Dal 2013, le emissioni annuali di clorofluorocarburi (CFC) – una delle più importanti classi di molecole che distruggono lo strato di ozono che ci protegge dalle radiazioni ultraviolette del Sole – il cui uso è vietato dal Protocollo di Montreal, sono aumentate in modo inaspettato. L’immissione in atmosfera di questi gas proviene in buona pare da alcune regioni della Cina orientale. A documentarlo è uno studio effettuato da un gruppo internazionale di ricercatori diretto da Matt Rigby dell’Università di Bristol, e pubblicato su “Nature”, che ha in particolare tracciato il CFC-11, uno dei clorofluorocarburi in passato più diffusi.

Negli ultimi decenni i livelli atmosferici di CFC-11 erano in discesa in seguito agli accordi internazionali per una loro progressiva messa al bando. Le analisi dei dati registrati da varie reti di monitoraggio sparse per il mondo hanno però mostrato che dal 2013 c’è stato un nuovo inaspettato rialzo, indice che da qualche parte erano riprese emissioni illegali di questo composto, un tempo ampiamente usato come fluido di refrigerazione nei frigoriferi e come schiumogeni negli isolati degli edifici.

Il confronto fra le emissioni di CFC in Cina orientale nel periodo 2008-2012 (sinistra) e 2014-2017 (destra) indica un netto aumento. (University of Bristol )
Il confronto fra le emissioni di CFC in Cina orientale nel periodo 2008-2012 (sinistra) e 2014-2017 (destra) indica un netto aumento. (University of Bristol )
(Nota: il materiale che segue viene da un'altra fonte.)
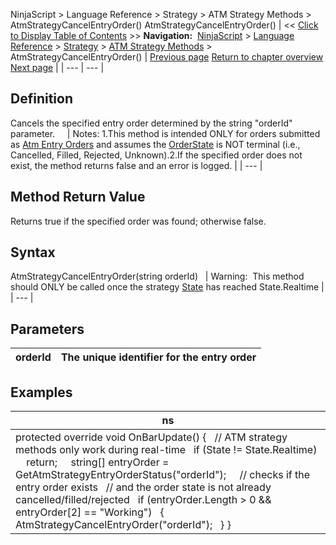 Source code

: ﻿
NinjaScript \> Language Reference \> Strategy \> ATM Strategy Methods \> AtmStrategyCancelEntryOrder()
AtmStrategyCancelEntryOrder()
| \<\< [Click to Display Table of Contents](atmstrategycancelentryorder.md) \>\> **Navigation:**     [NinjaScript](ninjascript-1.md) \> [Language Reference](language_reference_wip-1.md) \> [Strategy](strategy-1.md) \> [ATM Strategy Methods](atm_strategy_methods-1.md) \> AtmStrategyCancelEntryOrder() | [Previous page](atm_strategy_methods-1.md) [Return to chapter overview](atm_strategy_methods-1.md) [Next page](atmstrategychangeentryorder-1.md) |
| --- | --- |
## Definition
Cancels the specified entry order determined by the string "orderId" parameter.  
 
| Notes:  1\.This method is intended ONLY for orders submitted as [Atm Entry Orders](atmstrategycreate-1.md) and assumes the [OrderState](getatmstrategyentryorderstatus-1.md) is NOT terminal (i.e., Cancelled, Filled, Rejected, Unknown).2\.If the specified order does not exist, the method returns false and an error is logged. |
| --- |

## Method Return Value
Returns true if the specified order was found; otherwise false.
## 
## Syntax
AtmStrategyCancelEntryOrder(string orderId)
 
| Warning:  This method should ONLY be called once the strategy [State](state-1.md) has reached State.Realtime |
| --- |
 
## 
## Parameters
| orderId | The unique identifier for the entry order |
| --- | --- |
## 
## 
## Examples
| ns |
| --- |
| protected override void OnBarUpdate() {    // ATM strategy methods only work during real\-time    if (State !\= State.Realtime)      return;      string\[] entryOrder \= GetAtmStrategyEntryOrderStatus("orderId");      // checks if the entry order exists    // and the order state is not already cancelled/filled/rejected    if (entryOrder.Length \> 0 \&\& entryOrder\[2] \=\= "Working")    {      AtmStrategyCancelEntryOrder("orderId");    } } |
Per escludere che l’aumento fosse realmente dovuto a una nuova produzione, ha spiegato Rigby, “abbiamo esaminato le stime sulla quantità di CFC-11 che potrebbe essere inglobato in schiume isolanti in edifici o frigoriferi prodotti prima del 2010, ma le quantità erano troppo piccole per spiegare il recente aumento”.

Per poter stabilire la provenienza del gas, è stato necessario allestire una nuova rete di rilevazione; le centraline di quella usata fino ad allora erano collocate in punti molto lontani dalle possibili fonti di emissione, proprio per essere sicuri di rilevare le concentrazioni medie globali di CFC-11. L’analisi dei dati provenienti dalla nuova rete – che copre diverse aree parti di Nord America, Europa, Australia meridionale, Corea e Giappone – ha ora mostrato che dal 40 al 60 per cento delle nuove emissioni, pari a circa 7000 tonnellate all’anno di gas, proviene dalla Cina orientale, e in particolare dalle province di Shandong e di Hebei. Per l’individuazione dei responsabili specifici bisognerà chiedere la collaborazione diretta delle autorità cinesi, che peraltro proprio di recente hanno individuato e chiuso alcuni impianti di produzione illegali.

I dati indicano peraltro che aumenti minori si siano verificati anche in altri paesi o nelle regioni più occidentali della Cina, tutte aree troppo lontane dagli attuali punti di monitoraggio della rete di monitoraggio.

Purtroppo, anche la nuova rete non copre molte aree del globo, specie nei paesi in via di sviluppo, ma quel che è peggio, osservano i ricercatori, è che “probabilmente abbiamo rilevato solo una parte del totale dei CFC prodotti. Il resto potrebbe essere incluso in edifici e refrigeratori e verrà rilasciato nell’atmosfera nei prossimi decenni”, ritardando il tempo necessario allo strato di ozono e al “buco” dell’ozono antartico per riprendersi.